Required action
Below is a listing. Quote from it, exactly, the lines from the one containing "forecasts using Prophet." down to the one containing "neural networks (nnetar)", both ends included, and nothing else.
-*-
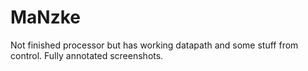 # MaNzke
Not finished processor but has working datapath and some stuff from control. Fully annotated screenshots.
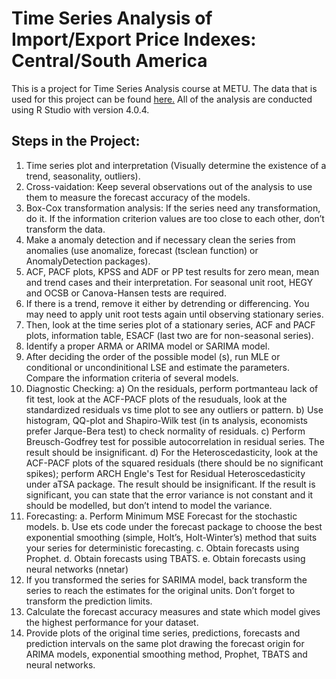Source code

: # Time Series Analysis of Import/Export Price Indexes: Central/South America

This is a project for Time Series Analysis course at METU. The data that is used for this project can be found [here.](https://data.nasdaq.com/data/BLSN/EIUIH14243-importexport-price-indexes-centralsouth-america-dec-2009100) All of the analysis are conducted using R Studio with version 4.0.4.

## Steps in the Project:

1.	Time series plot and interpretation (Visually determine the existence of a trend, seasonality, outliers).
2.	Cross-vaidation: Keep several observations out of the analysis to use them to measure the forecast accuracy of the models. 
3.	Box-Cox transformation analysis: If the series need any transformation, do it. If the information criterion values are too close to each other, don’t transform the data.
4.	Make a anomaly detection and if necessary clean the series from anomalies (use anomalize, forecast (tsclean function) or AnomalyDetection packages). 
5.	ACF, PACF plots, KPSS and ADF or PP test results for zero mean, mean and trend cases and their interpretation. For seasonal unit root, HEGY and OCSB or Canova-Hansen tests are required.
6.	If there is a trend, remove it either by detrending or differencing. You may need to apply unit root tests again until observing stationary series.
7.	Then, look at the time series plot of a stationary series, ACF and PACF plots, information table, ESACF (last two are for non-seasonal series).
8.	Identify a proper ARMA or ARIMA model or SARIMA model.
9.	After deciding the order of the possible model (s), run MLE or conditional or uncondinitional LSE and estimate the parameters. Compare the information criteria of several models.
10.	Diagnostic Checking: 
a)	On the residuals, perform portmanteau lack of fit test, look at the ACF-PACF plots of the resuduals, look at the standardized residuals vs time plot to see any outliers or pattern. 
b)	Use histogram, QQ-plot and Shapiro-Wilk test (in ts analysis, economists prefer Jarque-Bera test) to check normality of residuals. 
c)	Perform Breusch-Godfrey test for possible autocorrelation in residual series. The result should be insignificant.
d)	For the Heteroscedasticity, look at the ACF-PACF plots of the squared residuals (there should be no significant spikes); perform ARCH Engle's Test for Residual Heteroscedasticity under aTSA package. The result should be insignificant. If the result is significant, you can state that the error variance is not constant and it should be modelled, but don’t intend to model the variance.
11.	Forecasting: 
a.	Perform Minimum MSE Forecast for the stochastic models.
b.	Use ets code under the forecast package to choose the best exponential smoothing (simple, Holt’s, Holt-Winter’s) method that suits your series for deterministic forecasting. 
c.	Obtain forecasts using Prophet.
d.	Obtain forecasts using TBATS.
e.	Obtain forecasts using neural networks (nnetar)
12.	If you transformed the series for SARIMA model, back transform the series to reach the estimates for the original units. Don’t forget to transform the prediction limits.
13.	Calculate the forecast accuracy measures and state which model gives the highest performance for your dataset.
14.	Provide plots of the original time series, predictions, forecasts and prediction intervals on the same plot drawing the forecast origin for ARIMA models, exponential smoothing method, Prophet, TBATS and neural networks. 


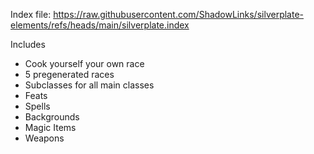 Index file:
https://raw.githubusercontent.com/ShadowLinks/silverplate-elements/refs/heads/main/silverplate.index

Includes
- Cook yourself your own race
- 5 pregenerated races
- Subclasses for all main classes
- Feats
- Spells
- Backgrounds
- Magic Items
- Weapons
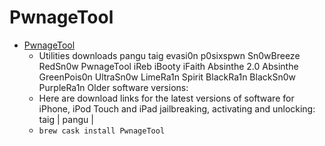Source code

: # PwnageTool
- [PwnageTool](https://iphoneroot.com/utilities/#PwnageTool)
  -  Utilities downloads pangu taig evasi0n p0sixspwn Sn0wBreeze RedSn0w PwnageTool iReb iBooty iFaith Absinthe 2.0 Absinthe GreenPois0n UltraSn0w LimeRa1n Spirit BlackRa1n BlackSn0w PurpleRa1n  Older software versions:
  - Here are download links for the latest versions of software for iPhone, iPod Touch and iPad jailbreaking, activating and unlocking: taig | pangu |
  - `brew cask install PwnageTool`
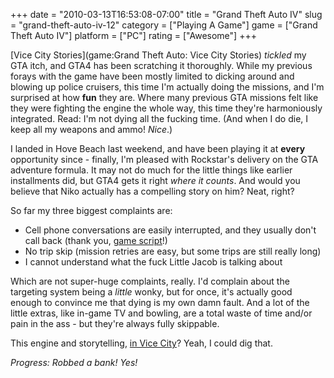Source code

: +++
date = "2010-03-13T16:53:08-07:00"
title = "Grand Theft Auto IV"
slug = "grand-theft-auto-iv-12"
category = ["Playing A Game"]
game = ["Grand Theft Auto IV"]
platform = ["PC"]
rating = ["Awesome"]
+++

[Vice City Stories](game:Grand Theft Auto: Vice City Stories) <i>tickled</i> my GTA itch, and GTA4 has been scratching it thoroughly.  While my previous forays with the game have been mostly limited to dicking around and blowing up police cruisers, this time I'm actually doing the missions, and I'm surprised at how <b>fun</b> they are.  Where many previous GTA missions felt like they were fighting the engine the whole way, this time they're harmoniously integrated.  Read: I'm not dying all the fucking time.  (And when I do die, I keep all my weapons and ammo!  <i>Nice</i>.)

I landed in Hove Beach last weekend, and have been playing it at <b>every</b> opportunity since -  finally, I'm pleased with Rockstar's delivery on the GTA adventure formula.  It may not do much for the little things like earlier installments did, but GTA4 gets it right <i>where it counts</i>.  And would you believe that Niko actually has a compelling story on him?  Neat, right?

So far my three biggest complaints are:

* Cell phone conversations are easily interrupted, and they usually don't call back (thank you, <a href="http://www.gamefaqs.com/computer/doswin/file/952150/58223">game script</a>!)
* No trip skip (mission retries are easy, but some trips are still really long)
* I cannot understand what the fuck Little Jacob is talking about

Which are not super-huge complaints, really.  I'd complain about the targeting system being a <i>little</i> wonky, but for once, it's actually good enough to convince me that dying is my own damn fault.  And a lot of the little extras, like in-game TV and bowling, are a total waste of time and/or pain in the ass - but they're always fully skippable.

This engine and storytelling, <a href="http://www.gamespot.com/xbox360/action/grandtheftautoivtheballadofgaytony/news.html?sid=6239776">in Vice City</a>?  Yeah, I could dig that.

<i>Progress: Robbed a bank!  Yes!</i>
-*-
Response to the task
c.	Obtain forecasts using Prophet.
d.	Obtain forecasts using TBATS.
e.	Obtain forecasts using neural networks (nnetar)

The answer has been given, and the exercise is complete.